Os mercados chineses e indianos já decretaram: a prioridade é importar alimentos enriquecidos para alimentar os seus mais de 2,7 bilhões de habitantes – 35% da população mundial. Juntos, os dois países compram 50% da produção agrícola do Brasil. “Somos o maior exportador de soja de alto valor de proteína para a China, retirando mercado dos Estados Unidos. Os compradores vão pagar mais caro pela qualidade dos nutrientes. Se não formos rápidos, vamos perder essa onda e arruinar o nosso agronegócio”, aponta o professor Luiz Roberto.
Nem é preciso vender para longe. “O mercado consumidor brasileiro é enorme e carente de alimentos biofortificados. Incentivos criados pela legislação poderiam, por exemplo, valorizar produtos enriquecidos por meio de certificações do arroz de Minas Gerais, que caiu de 10% para 0,5% do total produzido no país”, exemplifica Fábio Aurélio Dias Martins.

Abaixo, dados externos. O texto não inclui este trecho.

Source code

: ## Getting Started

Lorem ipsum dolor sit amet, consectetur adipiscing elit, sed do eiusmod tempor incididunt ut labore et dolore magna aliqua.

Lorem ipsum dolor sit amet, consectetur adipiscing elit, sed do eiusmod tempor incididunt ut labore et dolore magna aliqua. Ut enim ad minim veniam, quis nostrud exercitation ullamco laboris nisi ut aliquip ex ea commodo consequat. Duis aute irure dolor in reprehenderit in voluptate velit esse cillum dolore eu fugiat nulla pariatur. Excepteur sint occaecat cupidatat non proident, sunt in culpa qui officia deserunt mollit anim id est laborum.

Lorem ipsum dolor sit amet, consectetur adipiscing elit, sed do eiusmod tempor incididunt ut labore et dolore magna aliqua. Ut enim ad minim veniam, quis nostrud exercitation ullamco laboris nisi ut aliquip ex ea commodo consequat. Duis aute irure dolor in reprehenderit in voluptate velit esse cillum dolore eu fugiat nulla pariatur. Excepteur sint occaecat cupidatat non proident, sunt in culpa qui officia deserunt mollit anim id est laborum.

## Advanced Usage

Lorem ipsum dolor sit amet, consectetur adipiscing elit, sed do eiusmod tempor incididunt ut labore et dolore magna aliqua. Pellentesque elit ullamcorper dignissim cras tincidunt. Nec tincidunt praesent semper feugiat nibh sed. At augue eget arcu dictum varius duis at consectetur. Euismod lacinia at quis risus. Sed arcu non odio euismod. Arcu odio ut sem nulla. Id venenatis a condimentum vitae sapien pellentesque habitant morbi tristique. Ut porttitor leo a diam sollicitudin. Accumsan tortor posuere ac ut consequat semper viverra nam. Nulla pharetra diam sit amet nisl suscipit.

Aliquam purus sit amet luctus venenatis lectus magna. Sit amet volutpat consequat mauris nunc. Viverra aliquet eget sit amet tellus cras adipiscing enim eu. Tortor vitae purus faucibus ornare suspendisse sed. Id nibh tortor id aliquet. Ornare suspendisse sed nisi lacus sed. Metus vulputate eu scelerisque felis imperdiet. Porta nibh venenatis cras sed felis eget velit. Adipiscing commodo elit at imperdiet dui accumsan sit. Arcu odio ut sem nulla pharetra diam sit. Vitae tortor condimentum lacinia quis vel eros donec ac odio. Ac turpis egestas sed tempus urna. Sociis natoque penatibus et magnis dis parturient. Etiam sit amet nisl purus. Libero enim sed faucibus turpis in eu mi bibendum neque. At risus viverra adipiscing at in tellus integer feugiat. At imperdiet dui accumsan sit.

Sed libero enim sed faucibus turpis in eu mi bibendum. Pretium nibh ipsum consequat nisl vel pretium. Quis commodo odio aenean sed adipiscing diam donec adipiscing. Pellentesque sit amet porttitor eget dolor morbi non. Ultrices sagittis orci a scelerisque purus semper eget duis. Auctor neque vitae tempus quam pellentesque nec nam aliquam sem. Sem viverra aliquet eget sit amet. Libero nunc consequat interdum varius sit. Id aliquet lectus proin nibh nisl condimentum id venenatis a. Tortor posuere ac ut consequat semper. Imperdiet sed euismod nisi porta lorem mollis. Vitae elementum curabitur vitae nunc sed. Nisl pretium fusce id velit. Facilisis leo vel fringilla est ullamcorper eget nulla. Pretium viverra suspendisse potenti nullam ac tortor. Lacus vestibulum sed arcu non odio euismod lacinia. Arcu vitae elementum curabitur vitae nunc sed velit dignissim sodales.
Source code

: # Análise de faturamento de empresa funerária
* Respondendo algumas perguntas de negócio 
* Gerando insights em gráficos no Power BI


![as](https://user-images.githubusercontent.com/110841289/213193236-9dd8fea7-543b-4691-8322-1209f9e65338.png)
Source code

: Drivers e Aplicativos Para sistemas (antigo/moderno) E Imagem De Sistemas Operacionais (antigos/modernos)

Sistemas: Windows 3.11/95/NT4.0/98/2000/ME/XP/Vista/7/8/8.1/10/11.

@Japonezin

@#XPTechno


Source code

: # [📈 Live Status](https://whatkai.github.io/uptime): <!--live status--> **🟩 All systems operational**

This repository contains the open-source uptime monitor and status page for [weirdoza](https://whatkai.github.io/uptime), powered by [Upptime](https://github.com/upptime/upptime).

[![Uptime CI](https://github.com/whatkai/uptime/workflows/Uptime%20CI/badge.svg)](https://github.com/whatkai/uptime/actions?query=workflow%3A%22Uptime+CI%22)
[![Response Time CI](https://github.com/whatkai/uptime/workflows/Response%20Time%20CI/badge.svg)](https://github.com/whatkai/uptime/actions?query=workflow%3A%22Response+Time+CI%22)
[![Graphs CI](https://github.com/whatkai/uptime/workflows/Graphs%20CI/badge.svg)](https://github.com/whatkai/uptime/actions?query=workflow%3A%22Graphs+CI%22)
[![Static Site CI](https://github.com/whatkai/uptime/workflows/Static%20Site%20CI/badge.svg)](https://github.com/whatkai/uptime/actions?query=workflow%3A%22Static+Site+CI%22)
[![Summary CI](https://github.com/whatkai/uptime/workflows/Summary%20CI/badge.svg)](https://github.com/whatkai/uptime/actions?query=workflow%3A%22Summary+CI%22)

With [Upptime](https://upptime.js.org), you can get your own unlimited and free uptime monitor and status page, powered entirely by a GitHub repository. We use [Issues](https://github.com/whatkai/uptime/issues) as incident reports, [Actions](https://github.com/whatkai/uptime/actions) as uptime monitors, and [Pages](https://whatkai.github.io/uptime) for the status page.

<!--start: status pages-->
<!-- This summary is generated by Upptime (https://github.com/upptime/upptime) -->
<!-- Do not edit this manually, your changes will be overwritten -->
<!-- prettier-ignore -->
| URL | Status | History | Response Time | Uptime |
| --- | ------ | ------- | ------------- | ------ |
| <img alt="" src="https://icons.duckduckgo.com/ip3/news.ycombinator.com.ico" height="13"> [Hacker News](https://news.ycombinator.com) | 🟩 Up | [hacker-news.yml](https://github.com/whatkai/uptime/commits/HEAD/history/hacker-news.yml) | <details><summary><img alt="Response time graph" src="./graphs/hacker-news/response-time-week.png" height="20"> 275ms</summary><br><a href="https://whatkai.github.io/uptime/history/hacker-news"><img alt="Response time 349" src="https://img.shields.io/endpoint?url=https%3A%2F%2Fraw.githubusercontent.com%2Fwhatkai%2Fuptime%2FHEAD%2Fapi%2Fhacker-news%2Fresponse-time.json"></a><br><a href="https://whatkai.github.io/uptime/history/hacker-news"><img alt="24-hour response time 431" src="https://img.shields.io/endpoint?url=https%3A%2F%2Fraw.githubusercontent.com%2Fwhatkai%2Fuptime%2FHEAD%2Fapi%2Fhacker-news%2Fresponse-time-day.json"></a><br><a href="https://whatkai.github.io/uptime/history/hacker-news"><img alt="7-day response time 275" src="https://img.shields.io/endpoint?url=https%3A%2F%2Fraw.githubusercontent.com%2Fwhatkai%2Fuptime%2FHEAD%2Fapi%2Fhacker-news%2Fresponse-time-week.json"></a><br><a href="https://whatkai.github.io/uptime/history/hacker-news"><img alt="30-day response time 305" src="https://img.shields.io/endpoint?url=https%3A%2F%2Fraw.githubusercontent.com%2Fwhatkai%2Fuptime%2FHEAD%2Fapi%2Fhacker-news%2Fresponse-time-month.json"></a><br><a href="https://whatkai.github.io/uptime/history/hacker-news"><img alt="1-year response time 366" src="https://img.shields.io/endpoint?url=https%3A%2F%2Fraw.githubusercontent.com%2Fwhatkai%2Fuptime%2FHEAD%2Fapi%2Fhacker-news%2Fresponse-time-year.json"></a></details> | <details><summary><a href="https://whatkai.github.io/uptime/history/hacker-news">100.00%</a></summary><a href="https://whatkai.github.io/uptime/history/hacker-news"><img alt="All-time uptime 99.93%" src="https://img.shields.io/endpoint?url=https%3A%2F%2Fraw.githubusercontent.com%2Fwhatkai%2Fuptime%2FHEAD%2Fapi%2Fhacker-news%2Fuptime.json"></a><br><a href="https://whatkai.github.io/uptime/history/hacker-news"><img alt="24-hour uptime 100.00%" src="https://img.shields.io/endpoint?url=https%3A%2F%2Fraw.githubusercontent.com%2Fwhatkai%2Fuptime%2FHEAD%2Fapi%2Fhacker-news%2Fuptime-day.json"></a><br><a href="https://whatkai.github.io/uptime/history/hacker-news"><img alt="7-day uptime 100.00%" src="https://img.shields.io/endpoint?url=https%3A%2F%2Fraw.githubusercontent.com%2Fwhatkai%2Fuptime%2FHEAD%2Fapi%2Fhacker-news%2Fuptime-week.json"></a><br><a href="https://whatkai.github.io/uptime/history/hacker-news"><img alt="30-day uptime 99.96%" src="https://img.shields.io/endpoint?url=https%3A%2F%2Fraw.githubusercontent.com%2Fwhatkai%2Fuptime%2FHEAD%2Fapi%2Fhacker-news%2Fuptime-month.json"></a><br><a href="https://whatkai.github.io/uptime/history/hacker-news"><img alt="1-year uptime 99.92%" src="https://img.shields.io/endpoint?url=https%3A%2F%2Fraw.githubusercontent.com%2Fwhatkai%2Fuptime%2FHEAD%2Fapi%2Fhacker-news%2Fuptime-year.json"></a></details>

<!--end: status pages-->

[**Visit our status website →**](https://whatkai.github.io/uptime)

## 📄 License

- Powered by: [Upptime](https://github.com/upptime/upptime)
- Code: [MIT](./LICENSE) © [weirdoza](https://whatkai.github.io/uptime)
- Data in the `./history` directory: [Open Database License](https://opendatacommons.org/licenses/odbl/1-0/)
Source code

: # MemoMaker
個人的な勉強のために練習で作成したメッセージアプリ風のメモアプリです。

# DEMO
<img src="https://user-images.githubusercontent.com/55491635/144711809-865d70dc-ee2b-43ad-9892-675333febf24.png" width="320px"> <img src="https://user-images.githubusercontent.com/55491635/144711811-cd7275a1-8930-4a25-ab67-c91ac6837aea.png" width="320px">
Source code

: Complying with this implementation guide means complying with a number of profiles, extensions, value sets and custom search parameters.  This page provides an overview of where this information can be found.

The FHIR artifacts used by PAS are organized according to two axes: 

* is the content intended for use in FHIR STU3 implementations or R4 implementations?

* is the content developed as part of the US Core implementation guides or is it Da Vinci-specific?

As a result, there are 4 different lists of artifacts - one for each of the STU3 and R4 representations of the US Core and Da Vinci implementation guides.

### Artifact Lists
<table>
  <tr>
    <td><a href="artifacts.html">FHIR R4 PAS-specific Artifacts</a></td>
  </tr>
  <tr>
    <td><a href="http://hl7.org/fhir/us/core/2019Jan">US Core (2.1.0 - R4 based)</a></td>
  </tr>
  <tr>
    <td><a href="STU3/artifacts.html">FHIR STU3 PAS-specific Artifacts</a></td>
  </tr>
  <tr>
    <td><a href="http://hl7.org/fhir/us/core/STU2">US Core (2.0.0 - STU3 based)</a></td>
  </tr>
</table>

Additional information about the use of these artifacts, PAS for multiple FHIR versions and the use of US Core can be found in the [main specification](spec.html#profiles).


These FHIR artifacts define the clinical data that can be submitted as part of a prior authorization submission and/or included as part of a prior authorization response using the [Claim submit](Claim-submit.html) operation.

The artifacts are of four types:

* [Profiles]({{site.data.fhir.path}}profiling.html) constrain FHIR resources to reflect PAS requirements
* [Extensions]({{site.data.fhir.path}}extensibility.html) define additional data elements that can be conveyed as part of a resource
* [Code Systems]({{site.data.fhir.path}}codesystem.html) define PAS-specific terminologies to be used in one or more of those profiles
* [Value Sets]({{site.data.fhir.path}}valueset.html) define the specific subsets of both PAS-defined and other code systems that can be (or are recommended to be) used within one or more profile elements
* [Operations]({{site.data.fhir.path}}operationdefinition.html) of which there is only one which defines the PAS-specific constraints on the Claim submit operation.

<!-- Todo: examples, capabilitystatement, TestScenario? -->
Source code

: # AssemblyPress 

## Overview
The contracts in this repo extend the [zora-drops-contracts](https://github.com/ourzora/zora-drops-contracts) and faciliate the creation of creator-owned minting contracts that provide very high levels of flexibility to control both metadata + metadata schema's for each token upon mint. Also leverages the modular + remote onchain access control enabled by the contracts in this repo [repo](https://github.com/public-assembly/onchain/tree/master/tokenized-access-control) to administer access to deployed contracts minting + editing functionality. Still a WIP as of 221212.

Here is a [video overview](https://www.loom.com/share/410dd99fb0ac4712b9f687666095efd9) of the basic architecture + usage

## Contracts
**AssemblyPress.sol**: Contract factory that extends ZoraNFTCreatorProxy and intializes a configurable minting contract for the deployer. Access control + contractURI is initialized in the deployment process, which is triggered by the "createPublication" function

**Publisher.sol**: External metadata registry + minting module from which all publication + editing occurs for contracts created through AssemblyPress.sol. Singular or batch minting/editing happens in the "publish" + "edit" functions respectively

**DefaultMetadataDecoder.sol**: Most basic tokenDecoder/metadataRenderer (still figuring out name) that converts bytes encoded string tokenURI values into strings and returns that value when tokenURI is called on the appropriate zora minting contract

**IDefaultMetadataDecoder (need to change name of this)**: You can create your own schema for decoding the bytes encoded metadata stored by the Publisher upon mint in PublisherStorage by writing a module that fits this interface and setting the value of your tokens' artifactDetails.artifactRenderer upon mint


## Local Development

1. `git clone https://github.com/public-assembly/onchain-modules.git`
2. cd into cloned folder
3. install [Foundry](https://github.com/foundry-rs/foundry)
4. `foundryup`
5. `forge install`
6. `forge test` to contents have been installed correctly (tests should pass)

No Brasil, o maior caso de sucesso de políticas públicas envolvendo agricultura e saúde é de 1956, quando o médico e então presidente Juscelino Kubitschek decretou a obrigatoriedade de se adicionar iodo no sal para combater distúrbios da tireoide. A legislação brasileira de fertilizantes já recomenda a aplicação de zinco nos solos e, desde 2016, sugere a adição de selênio.
Fome Oculta
A fome oculta é um dos graves problemas mundiais. O número de pessoas adultas desnutridas no mundo é de 500 milhões, segundo dados da Organização Mundial de Saúde (OMS). No total, 44% dos países vivem, ao mesmo tempo, sérios níveis de subnutrição e sobrepeso, incluindo obesidade – ambos são evidências de uma nutrição pobre.
O fenômeno da fome oculta está relacionado a essa dupla carga de desnutrição. Ambos os fatores provocam uma carência de micronutrientes que, a longo prazo, favorece o desenvolvimento de uma série de doenças, como diabetes e câncer. “A biofortificação não quer prover um único alimento capaz de fornecer todos os nutrientes necessários. O ideal é que as pessoas se alimentem com uma dieta equilibrada e com qualidade nutricional. A biofortificação pode contribuir para que o indivíduo faça a ingestão da quantidade diária necessária para cada nutriente, a partir de culturas como a de arroz e a de feijão”, explica.
Outras pesquisas
No Brasil, diversos estados possuem alimentos que já foram testados para a biofortificação: além do arroz, já foram avaliados milho, soja, sorgo, feijão, batata-doce, abóbora e mandioca.
Por: AGRONEWS BRASIL, com informações do G1 e UFLA.